In this historical fiction the character of the sister is fictional, but her brother, Matthew Hopkins, was a real person, and a real witchfinder.  He even had the title of “Witchfinder General” during the English Civil war (1642-1646).  (I had to google this to believe such a title existed).  I was hoping to learn a bit more about the war between the Royalists, supporters of King Charles I and the Parliamentarians, supporters of the rights of Parliament, but the author decided to just educate the reader on how the fear of witches was pronounced by the general fear in England at this time.

The story is narrated by the sister who is widowed and forced to move back home with her brother.  She quickly learns that home is no longer a safe place and that her brother has grown into an evil man who longs for power.  He insists that she be a part of his witch investigations.  The tale reads like a psychological horror story, but is all the more terrifying knowing that such events in history did indeed happen.  Hopkins was a frightening monster. “My brother, Matthew set himself to killing women…but without once breaking the law.”Matthew-Hopkins

The inhuman methods that Hopkins used in his investigations are difficult to read.  Women were tied to a stool and not allowed to sleep for hours, which often led to sleep-deprived confessions.  Females accused were pricked with special needles in their vaginas and if an animal licked the blood they were considered witches.   Another example where death was the only outcome was when suspects were tied to a chair and thrown into water: all those who “swam” (floated) were considered to be witches and were then hung.  Of course, when the innocent didn’t float they died a watery grave rather than by the gallows.  I believe we are all familiar with the days of the witch hunts, still, I didn’t expect to gasp in horror, as I did when reading exactly what went on during the so-called investigations.

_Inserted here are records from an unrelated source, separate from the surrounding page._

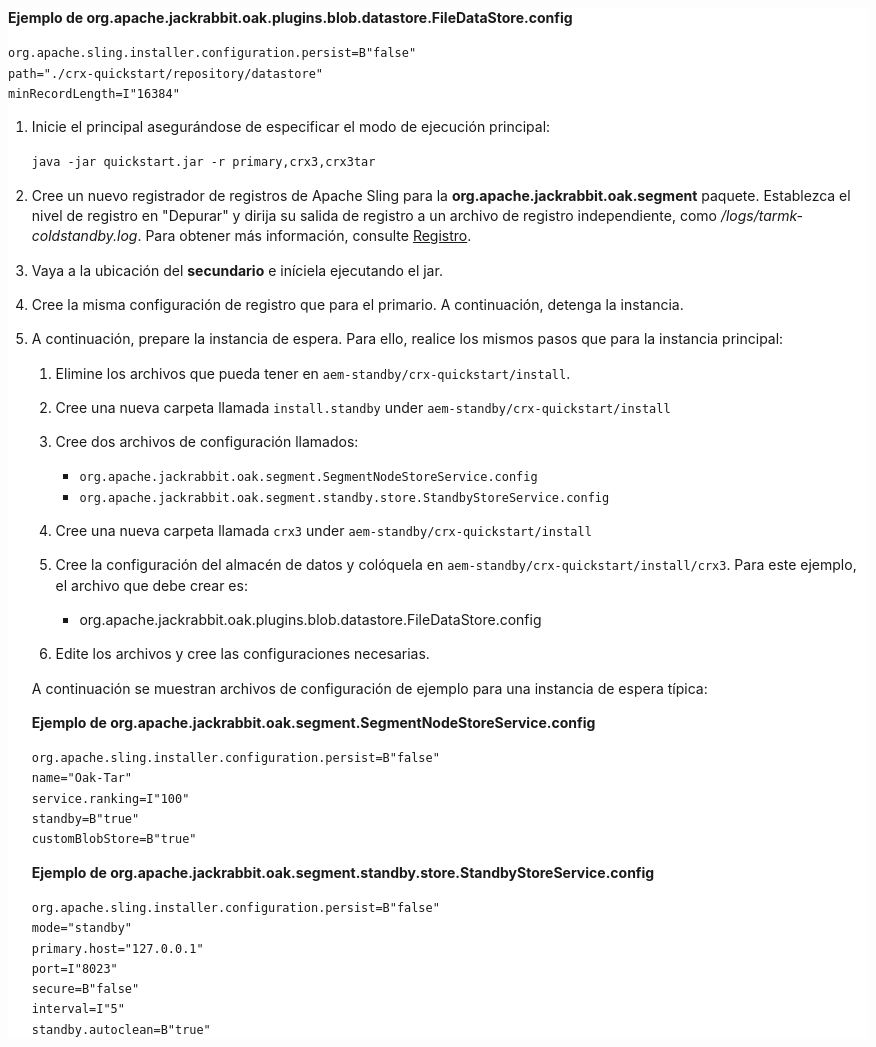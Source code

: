    **Ejemplo de org.apache.jackrabbit.oak.plugins.blob.datastore.FileDataStore.config**

   ```xml
   org.apache.sling.installer.configuration.persist=B"false"
   path="./crx-quickstart/repository/datastore"
   minRecordLength=I"16384"
   ```

1. Inicie el principal asegurándose de especificar el modo de ejecución principal:

   ```shell
   java -jar quickstart.jar -r primary,crx3,crx3tar
   ```

1. Cree un nuevo registrador de registros de Apache Sling para la **org.apache.jackrabbit.oak.segment** paquete. Establezca el nivel de registro en &quot;Depurar&quot; y dirija su salida de registro a un archivo de registro independiente, como */logs/tarmk-coldstandby.log*. Para obtener más información, consulte [Registro](/help/sites-deploying/configure-logging.md).
1. Vaya a la ubicación del **secundario** e iníciela ejecutando el jar.
1. Cree la misma configuración de registro que para el primario. A continuación, detenga la instancia.
1. A continuación, prepare la instancia de espera. Para ello, realice los mismos pasos que para la instancia principal:

   1. Elimine los archivos que pueda tener en `aem-standby/crx-quickstart/install`.
   1. Cree una nueva carpeta llamada `install.standby` under `aem-standby/crx-quickstart/install`
   1. Cree dos archivos de configuración llamados:

      * `org.apache.jackrabbit.oak.segment.SegmentNodeStoreService.config`
      * `org.apache.jackrabbit.oak.segment.standby.store.StandbyStoreService.config`
   1. Cree una nueva carpeta llamada `crx3` under `aem-standby/crx-quickstart/install`
   1. Cree la configuración del almacén de datos y colóquela en `aem-standby/crx-quickstart/install/crx3`. Para este ejemplo, el archivo que debe crear es:

      * org.apache.jackrabbit.oak.plugins.blob.datastore.FileDataStore.config
   1. Edite los archivos y cree las configuraciones necesarias.

   A continuación se muestran archivos de configuración de ejemplo para una instancia de espera típica:

   **Ejemplo de org.apache.jackrabbit.oak.segment.SegmentNodeStoreService.config**

   ```xml
   org.apache.sling.installer.configuration.persist=B"false"
   name="Oak-Tar"
   service.ranking=I"100"
   standby=B"true"
   customBlobStore=B"true"
   ```

   **Ejemplo de org.apache.jackrabbit.oak.segment.standby.store.StandbyStoreService.config**

   ```xml
   org.apache.sling.installer.configuration.persist=B"false"
   mode="standby"
   primary.host="127.0.0.1"
   port=I"8023"
   secure=B"false"
   interval=I"5"
   standby.autoclean=B"true"
   ```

The author, Beth Underdown, does an impressive job in taking the reader back into this ghastly time in history.  (Think of the Arthur Miller play and the 1996 movie version of the play “The Crucible”). I could feel the uncertainty and fear in the villages caused by a righteous lunatic.  Who would be next?  One daughter gave false evidence against a group of women who lived in her village with the promise that her mother might be spared.  I will leave you to guess if mother and daughter lived.

Underdown makes it easy to read between the lines, that the Hopkins’ witch trials had more to do with politics than potions, not to mention gender issues.  Now here we are in the year of 2017 and despite all that we know, we still can breed the hysteria that can create a monster.  I can’t help but wonder if humankind will ever learn.